Work request: Copy every line in the records below that contains the word "next".

Source data START

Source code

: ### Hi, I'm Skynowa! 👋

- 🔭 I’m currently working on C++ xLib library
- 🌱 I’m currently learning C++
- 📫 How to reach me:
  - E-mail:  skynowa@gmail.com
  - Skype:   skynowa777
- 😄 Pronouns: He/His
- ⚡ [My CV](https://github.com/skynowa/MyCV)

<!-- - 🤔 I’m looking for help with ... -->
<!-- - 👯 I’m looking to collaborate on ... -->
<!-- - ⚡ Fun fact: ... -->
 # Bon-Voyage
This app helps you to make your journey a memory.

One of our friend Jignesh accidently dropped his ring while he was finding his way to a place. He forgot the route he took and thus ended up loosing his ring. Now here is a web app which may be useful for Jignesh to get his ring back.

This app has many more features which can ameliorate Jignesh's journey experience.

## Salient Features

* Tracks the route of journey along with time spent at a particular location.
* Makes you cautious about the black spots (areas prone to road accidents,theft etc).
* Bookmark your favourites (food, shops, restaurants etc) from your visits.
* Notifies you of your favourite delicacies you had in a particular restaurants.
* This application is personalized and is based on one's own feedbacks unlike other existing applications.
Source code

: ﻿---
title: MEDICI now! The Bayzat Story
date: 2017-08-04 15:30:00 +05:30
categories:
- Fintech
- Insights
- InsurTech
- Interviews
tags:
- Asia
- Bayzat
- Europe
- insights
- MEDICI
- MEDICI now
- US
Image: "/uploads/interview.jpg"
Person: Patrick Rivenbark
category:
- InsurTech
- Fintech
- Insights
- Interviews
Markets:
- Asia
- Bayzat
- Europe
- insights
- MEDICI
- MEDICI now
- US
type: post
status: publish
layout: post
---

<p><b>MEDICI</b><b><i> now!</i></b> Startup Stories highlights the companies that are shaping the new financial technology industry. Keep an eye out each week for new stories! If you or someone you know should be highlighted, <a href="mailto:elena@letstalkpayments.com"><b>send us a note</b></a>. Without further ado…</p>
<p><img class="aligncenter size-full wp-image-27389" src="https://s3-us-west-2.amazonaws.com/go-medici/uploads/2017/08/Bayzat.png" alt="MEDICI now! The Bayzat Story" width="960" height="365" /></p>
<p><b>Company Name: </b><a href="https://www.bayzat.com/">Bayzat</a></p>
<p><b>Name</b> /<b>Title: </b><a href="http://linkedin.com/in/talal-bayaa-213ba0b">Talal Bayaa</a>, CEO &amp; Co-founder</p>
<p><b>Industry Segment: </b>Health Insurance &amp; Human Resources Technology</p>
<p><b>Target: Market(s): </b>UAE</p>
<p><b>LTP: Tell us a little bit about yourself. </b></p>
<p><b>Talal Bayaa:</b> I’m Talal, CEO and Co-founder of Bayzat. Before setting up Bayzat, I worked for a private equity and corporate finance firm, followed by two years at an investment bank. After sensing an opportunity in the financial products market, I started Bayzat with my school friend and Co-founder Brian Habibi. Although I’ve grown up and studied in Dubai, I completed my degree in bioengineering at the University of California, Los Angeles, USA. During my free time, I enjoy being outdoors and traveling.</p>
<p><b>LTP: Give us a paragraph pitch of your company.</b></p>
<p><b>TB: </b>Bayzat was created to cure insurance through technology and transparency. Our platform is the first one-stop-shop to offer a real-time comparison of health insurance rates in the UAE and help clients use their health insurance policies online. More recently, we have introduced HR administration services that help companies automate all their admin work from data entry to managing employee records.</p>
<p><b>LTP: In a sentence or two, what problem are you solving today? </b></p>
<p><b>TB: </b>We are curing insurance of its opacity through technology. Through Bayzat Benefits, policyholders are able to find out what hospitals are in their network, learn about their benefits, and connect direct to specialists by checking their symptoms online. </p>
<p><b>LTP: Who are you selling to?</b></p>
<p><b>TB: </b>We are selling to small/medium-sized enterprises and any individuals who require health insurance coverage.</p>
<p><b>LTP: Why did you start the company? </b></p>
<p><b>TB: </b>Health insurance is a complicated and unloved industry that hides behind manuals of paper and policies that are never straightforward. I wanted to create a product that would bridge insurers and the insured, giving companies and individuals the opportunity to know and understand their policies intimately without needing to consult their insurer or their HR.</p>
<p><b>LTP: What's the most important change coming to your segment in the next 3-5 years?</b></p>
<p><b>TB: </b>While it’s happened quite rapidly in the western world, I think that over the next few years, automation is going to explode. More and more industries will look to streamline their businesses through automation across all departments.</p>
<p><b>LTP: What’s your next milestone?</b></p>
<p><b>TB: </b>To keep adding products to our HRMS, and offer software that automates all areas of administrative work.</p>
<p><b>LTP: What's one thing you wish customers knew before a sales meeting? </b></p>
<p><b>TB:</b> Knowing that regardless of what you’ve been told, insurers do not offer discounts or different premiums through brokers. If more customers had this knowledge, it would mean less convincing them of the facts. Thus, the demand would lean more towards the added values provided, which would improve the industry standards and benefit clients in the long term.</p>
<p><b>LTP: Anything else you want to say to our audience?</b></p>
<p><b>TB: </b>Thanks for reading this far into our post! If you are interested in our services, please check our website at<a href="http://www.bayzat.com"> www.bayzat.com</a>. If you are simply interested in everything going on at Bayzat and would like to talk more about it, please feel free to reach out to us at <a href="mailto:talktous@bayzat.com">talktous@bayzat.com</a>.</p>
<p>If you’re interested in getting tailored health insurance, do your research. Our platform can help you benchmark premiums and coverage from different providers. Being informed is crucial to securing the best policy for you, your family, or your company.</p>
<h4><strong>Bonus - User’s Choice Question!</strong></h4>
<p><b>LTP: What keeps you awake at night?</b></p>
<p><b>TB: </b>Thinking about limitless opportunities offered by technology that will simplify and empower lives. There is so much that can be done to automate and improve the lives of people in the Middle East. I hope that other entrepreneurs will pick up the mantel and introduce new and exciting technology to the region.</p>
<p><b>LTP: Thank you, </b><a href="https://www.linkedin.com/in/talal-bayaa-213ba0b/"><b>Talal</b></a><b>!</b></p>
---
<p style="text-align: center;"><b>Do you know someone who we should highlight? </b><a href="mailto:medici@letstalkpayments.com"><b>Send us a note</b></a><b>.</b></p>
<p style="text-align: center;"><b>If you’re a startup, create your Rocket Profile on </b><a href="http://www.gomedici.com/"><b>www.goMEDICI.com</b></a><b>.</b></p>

Source data END

Task solution:
<p><b>LTP: What's the most important change coming to your segment in the next 3-5 years?</b></p>
<p><b>TB: </b>While it’s happened quite rapidly in the western world, I think that over the next few years, automation is going to explode. More and more industries will look to streamline their businesses through automation across all departments.</p>
<p><b>LTP: What’s your next milestone?</b></p>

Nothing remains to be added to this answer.